### Work required:
Copy each line of the records that includes "extension".

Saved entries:
++++++++++++++++++++

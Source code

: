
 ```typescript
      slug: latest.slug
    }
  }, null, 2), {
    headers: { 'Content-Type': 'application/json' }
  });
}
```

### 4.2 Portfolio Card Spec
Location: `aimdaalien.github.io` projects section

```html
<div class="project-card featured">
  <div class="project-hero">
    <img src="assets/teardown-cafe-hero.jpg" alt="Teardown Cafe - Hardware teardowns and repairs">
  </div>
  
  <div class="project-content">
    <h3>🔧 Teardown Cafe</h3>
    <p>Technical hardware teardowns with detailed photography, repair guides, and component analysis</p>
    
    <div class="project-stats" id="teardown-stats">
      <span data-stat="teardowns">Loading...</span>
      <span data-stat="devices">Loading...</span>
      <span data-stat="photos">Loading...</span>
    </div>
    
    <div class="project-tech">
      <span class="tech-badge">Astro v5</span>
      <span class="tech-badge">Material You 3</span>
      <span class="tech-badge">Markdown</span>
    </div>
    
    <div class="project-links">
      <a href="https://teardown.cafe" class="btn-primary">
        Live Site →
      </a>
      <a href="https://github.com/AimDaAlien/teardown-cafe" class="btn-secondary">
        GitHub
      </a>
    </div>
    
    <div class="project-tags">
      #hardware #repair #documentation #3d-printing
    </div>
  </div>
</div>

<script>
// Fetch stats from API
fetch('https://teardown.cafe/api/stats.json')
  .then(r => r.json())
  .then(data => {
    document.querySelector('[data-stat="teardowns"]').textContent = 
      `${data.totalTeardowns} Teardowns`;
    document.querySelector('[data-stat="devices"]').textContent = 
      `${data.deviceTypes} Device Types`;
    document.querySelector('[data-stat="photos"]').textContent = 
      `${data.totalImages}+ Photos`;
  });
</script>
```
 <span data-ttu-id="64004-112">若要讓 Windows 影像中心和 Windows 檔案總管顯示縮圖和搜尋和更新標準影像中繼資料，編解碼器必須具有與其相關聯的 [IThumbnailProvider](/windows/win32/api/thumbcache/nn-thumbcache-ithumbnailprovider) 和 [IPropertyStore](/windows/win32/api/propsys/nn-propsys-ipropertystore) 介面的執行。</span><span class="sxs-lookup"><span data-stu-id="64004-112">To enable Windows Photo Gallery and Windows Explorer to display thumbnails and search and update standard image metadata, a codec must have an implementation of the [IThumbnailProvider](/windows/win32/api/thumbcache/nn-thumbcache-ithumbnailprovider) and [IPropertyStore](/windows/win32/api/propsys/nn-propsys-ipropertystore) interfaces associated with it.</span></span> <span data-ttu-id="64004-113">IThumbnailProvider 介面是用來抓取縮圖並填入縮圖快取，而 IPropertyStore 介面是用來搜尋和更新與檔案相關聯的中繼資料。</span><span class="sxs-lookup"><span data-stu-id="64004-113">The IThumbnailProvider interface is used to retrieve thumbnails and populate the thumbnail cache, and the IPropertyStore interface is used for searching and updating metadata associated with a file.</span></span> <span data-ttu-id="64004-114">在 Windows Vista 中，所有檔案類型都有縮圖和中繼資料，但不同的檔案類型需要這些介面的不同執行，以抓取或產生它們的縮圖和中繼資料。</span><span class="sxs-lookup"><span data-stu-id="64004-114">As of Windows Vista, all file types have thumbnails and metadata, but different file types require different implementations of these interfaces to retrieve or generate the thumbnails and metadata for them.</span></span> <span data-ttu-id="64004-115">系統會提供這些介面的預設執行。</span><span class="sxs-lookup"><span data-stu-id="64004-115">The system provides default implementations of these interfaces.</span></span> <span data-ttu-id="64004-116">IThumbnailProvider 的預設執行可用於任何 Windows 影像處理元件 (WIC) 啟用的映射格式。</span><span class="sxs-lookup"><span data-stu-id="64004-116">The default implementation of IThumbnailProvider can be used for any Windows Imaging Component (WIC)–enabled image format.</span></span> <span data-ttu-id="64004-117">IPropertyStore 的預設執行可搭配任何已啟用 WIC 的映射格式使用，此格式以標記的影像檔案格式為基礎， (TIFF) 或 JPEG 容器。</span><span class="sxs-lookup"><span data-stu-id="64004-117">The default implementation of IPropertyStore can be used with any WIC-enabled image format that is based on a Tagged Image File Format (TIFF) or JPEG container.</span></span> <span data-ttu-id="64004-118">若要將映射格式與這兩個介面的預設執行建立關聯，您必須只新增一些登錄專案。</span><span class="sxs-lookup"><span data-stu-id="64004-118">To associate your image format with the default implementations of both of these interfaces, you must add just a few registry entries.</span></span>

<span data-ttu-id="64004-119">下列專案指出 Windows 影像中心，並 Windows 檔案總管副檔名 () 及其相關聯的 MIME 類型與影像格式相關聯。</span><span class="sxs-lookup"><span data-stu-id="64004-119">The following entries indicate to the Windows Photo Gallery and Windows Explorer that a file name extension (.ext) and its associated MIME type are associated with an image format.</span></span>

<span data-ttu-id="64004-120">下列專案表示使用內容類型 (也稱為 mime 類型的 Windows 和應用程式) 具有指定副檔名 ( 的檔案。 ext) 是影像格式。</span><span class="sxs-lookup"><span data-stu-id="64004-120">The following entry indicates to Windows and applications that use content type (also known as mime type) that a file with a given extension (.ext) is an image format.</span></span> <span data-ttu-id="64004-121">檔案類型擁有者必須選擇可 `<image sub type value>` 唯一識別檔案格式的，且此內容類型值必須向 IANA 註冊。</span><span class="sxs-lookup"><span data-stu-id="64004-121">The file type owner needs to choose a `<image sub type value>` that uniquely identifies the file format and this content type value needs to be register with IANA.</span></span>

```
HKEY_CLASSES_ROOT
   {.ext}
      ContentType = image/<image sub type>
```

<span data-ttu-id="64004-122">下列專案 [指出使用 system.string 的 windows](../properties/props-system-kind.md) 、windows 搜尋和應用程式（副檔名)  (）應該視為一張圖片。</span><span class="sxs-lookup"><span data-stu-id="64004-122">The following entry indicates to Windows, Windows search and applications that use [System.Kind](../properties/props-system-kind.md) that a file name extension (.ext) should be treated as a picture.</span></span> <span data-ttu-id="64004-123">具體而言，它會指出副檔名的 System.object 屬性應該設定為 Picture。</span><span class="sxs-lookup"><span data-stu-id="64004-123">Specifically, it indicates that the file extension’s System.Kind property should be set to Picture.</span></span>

++++++++++++++++++++

### Output below:
<span data-ttu-id="64004-119">下列專案指出 Windows 影像中心，並 Windows 檔案總管副檔名 () 及其相關聯的 MIME 類型與影像格式相關聯。</span><span class="sxs-lookup"><span data-stu-id="64004-119">The following entries indicate to the Windows Photo Gallery and Windows Explorer that a file name extension (.ext) and its associated MIME type are associated with an image format.</span></span>
<span data-ttu-id="64004-120">下列專案表示使用內容類型 (也稱為 mime 類型的 Windows 和應用程式) 具有指定副檔名 ( 的檔案。 ext) 是影像格式。</span><span class="sxs-lookup"><span data-stu-id="64004-120">The following entry indicates to Windows and applications that use content type (also known as mime type) that a file with a given extension (.ext) is an image format.</span></span> <span data-ttu-id="64004-121">檔案類型擁有者必須選擇可 `<image sub type value>` 唯一識別檔案格式的，且此內容類型值必須向 IANA 註冊。</span><span class="sxs-lookup"><span data-stu-id="64004-121">The file type owner needs to choose a `<image sub type value>` that uniquely identifies the file format and this content type value needs to be register with IANA.</span></span>
<span data-ttu-id="64004-122">下列專案 [指出使用 system.string 的 windows](../properties/props-system-kind.md) 、windows 搜尋和應用程式（副檔名)  (）應該視為一張圖片。</span><span class="sxs-lookup"><span data-stu-id="64004-122">The following entry indicates to Windows, Windows search and applications that use [System.Kind](../properties/props-system-kind.md) that a file name extension (.ext) should be treated as a picture.</span></span> <span data-ttu-id="64004-123">具體而言，它會指出副檔名的 System.object 屬性應該設定為 Picture。</span><span class="sxs-lookup"><span data-stu-id="64004-123">Specifically, it indicates that the file extension’s System.Kind property should be set to Picture.</span></span>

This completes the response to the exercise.